The Wisconsin state Assembly’s Black History Month resolution was perfect the moment it was written. It included the names of more than two dozen prominent black Americans, including former U.S. Secretary of State Condoleezza Rice, baseball great Reggie Jackson and former NFL quarterback Colin Kaepernick, who was born in Milwaukee.
What better way to show the range of heroes in Wisconsin, and the country, than with a list headlined by those names? You might not like or agree with all of them, but isn’t that the point? By leading their lives the way they have, by making us cheer, or boo, or think, they have made an undeniable impression on our culture and our history.
Enter Assembly Majority Leader Jim Steineke and Speaker Robin Vos, Republicans both. Steineke said the GOP would not support a resolution that included Kaepernick “for obvious reasons.” I guess we are to presume that Steineke’s “obvious reasons” would be Kaepernick’s peaceful protest of social injustice during the national anthem. Or is it the $1 million he gave away to charities, including the $25,000 he donated to Milwaukee nonprofit Urban Underground, which works with teens?

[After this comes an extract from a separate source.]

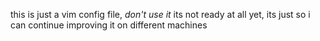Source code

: this is just a vim config file, *don't use it* its not ready at all yet, its just so i can continue improving it on different machines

Vos added that Republicans were “trying to find people who … bring us together, not look at people who draw some sort of vitriol from either side.”
That’s such an interesting quote. As we ponder the tens of thousands of Americans who are leading lives that draw some sort of vitriol from either side, I can think of a particular member of Vos’ party who revels in vitriol and lives in a big white house in Washington, D.C., but we don’t even need to go there. All we have to do is mention Reggie Jackson’s name in Fenway Park.